In November 2019, I (then a struggling part-time artist) had just sold my first few cartoons and I visited the New Yorker offices for the first time on a 40 hour layover. I had dinner with the editor, Emma Allen, but met no other cartoonists.
When the pandemic hit, I pitched cartoons remotely from little old Vancouver. In 2022, I was named a finalist for a Pulitzer Prize for those cartoons. Through all of this, I had no tangible community of cartoonists to speak of - just people I followed on Instagram and admired from afar.
In 2023, the cartoonists were invited to the New Yorker’s 98th anniversary party - a relatively low-key affair that DOZENS of us still flew out to attend.
It was my first time visiting New York since 2019, and my first time meeting the other cartoonists. I felt, for the first time, like I had a context for this ridiculous work that had come to define so much of who I was. These were some of the the nicest, funniest and most talented people I’d ever met, with whom I felt immediate kinship.
I’ve been lucky to return to New York a few times since then, and the friendships I’ve formed have become INDISPENSABLE to my ability to draw cartoons and to move through this increasingly fraught world where, if I’m not careful, every second thought I have becomes “how does any of this matter / wouldn’t my time be better spent learning how to subsistence farm???” [note: it does / it wouldn’t be!]
January was one of the worst months in memory for things going rapidly downhill all over the place. So much is horrible, and worsening by the day. Orchestrating this weekend for the cartoonists was my little (big) way of distracting myself from the terribleness, and of fighting against all of the forces that seek to isolate and divide us.

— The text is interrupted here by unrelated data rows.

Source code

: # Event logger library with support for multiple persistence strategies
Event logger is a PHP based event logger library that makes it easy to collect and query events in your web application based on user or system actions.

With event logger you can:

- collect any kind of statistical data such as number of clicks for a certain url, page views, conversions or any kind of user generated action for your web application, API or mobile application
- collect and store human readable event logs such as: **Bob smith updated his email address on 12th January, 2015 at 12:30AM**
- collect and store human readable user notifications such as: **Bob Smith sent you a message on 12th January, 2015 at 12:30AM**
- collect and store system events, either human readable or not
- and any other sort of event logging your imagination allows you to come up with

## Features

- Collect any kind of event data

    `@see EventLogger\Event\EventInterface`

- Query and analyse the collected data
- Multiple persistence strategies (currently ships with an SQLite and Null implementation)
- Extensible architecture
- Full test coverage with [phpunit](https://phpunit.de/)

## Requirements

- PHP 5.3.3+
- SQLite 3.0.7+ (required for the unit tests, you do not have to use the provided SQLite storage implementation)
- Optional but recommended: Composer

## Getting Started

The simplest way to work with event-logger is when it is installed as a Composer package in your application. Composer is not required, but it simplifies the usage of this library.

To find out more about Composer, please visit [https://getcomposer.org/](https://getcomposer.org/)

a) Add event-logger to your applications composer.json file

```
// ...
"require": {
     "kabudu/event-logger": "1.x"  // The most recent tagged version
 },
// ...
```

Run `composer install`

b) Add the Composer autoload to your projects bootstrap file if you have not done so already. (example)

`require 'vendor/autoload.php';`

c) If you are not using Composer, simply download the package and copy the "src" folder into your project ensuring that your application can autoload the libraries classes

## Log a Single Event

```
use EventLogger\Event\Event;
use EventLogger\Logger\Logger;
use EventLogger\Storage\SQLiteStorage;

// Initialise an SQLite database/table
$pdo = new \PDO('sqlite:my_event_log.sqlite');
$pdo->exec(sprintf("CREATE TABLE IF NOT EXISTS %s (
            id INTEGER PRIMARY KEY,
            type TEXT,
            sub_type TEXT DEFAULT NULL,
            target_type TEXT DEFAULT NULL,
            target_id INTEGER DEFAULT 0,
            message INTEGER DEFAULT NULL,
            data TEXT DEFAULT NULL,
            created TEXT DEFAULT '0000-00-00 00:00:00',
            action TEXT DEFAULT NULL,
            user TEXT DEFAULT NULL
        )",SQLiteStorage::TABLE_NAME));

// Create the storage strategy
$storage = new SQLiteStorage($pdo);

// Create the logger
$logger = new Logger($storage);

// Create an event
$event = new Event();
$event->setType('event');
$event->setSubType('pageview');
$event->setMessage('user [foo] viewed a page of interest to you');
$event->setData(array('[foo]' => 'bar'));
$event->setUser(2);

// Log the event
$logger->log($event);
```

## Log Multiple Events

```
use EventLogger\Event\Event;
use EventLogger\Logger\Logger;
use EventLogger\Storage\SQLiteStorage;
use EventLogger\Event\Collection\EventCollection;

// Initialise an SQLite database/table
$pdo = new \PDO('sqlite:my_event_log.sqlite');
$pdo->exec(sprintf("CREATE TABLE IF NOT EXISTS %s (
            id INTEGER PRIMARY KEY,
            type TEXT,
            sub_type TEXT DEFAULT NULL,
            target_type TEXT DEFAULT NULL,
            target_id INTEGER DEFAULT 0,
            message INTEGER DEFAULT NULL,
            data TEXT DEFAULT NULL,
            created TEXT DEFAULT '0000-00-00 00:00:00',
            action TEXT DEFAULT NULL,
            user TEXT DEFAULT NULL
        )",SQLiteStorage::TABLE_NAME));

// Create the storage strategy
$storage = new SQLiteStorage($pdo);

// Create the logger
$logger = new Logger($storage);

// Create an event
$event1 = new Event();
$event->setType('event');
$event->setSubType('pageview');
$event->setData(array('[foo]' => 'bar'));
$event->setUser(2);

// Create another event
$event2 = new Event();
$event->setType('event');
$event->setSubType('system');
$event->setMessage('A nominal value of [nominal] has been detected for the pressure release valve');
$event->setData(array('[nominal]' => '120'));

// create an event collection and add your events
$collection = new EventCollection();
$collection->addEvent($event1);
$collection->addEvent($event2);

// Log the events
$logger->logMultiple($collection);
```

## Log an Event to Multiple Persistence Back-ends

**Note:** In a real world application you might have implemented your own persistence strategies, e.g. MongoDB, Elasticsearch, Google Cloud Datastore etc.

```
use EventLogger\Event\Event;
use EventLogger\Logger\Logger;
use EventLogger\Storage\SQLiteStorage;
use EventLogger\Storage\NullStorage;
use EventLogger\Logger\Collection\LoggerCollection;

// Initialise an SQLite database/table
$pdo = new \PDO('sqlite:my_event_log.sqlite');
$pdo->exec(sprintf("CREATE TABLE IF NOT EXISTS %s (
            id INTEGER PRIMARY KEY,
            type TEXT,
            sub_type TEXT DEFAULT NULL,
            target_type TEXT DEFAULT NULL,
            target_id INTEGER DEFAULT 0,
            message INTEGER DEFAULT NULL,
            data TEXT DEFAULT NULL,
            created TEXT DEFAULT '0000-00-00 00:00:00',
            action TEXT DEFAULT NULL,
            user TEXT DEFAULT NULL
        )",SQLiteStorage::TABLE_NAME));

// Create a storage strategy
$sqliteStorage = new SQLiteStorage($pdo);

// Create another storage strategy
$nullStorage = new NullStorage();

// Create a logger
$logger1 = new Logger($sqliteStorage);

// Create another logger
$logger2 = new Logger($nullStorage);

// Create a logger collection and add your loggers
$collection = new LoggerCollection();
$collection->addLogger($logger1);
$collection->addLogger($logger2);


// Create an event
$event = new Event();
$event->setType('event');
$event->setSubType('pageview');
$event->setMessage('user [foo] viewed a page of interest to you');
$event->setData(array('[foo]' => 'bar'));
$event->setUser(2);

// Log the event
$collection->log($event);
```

I will often glance at a headline and feel completely bereft, but then I will get this almost immediate and totally opposite feeling of deep, deep gratitude, defiance, and strength in the knowledge that I am not going through this alone, and that even when I do not have confidence in myself, I do have confidence in my brilliant community.
Emily Flake (New Yorker cartoonist and founder of St. Nell’s Humor Residency) shared these words in her newsletter last week, which really hit me in the heart:

IN CONCLUSION. Make art just for the sake of it. Find your community, build your community. Give the love that you hope to receive.
Also CARTOONS ROCK!!!!!!!!! CARTOONS FOREVER!!!!!!!!
xo Zoe
Meeting people doing what you’re doing is so fulfilling for the soul - they ‘get’ you. Congratulations to you and Ngozi for making it happen for so many of your cartooning friends.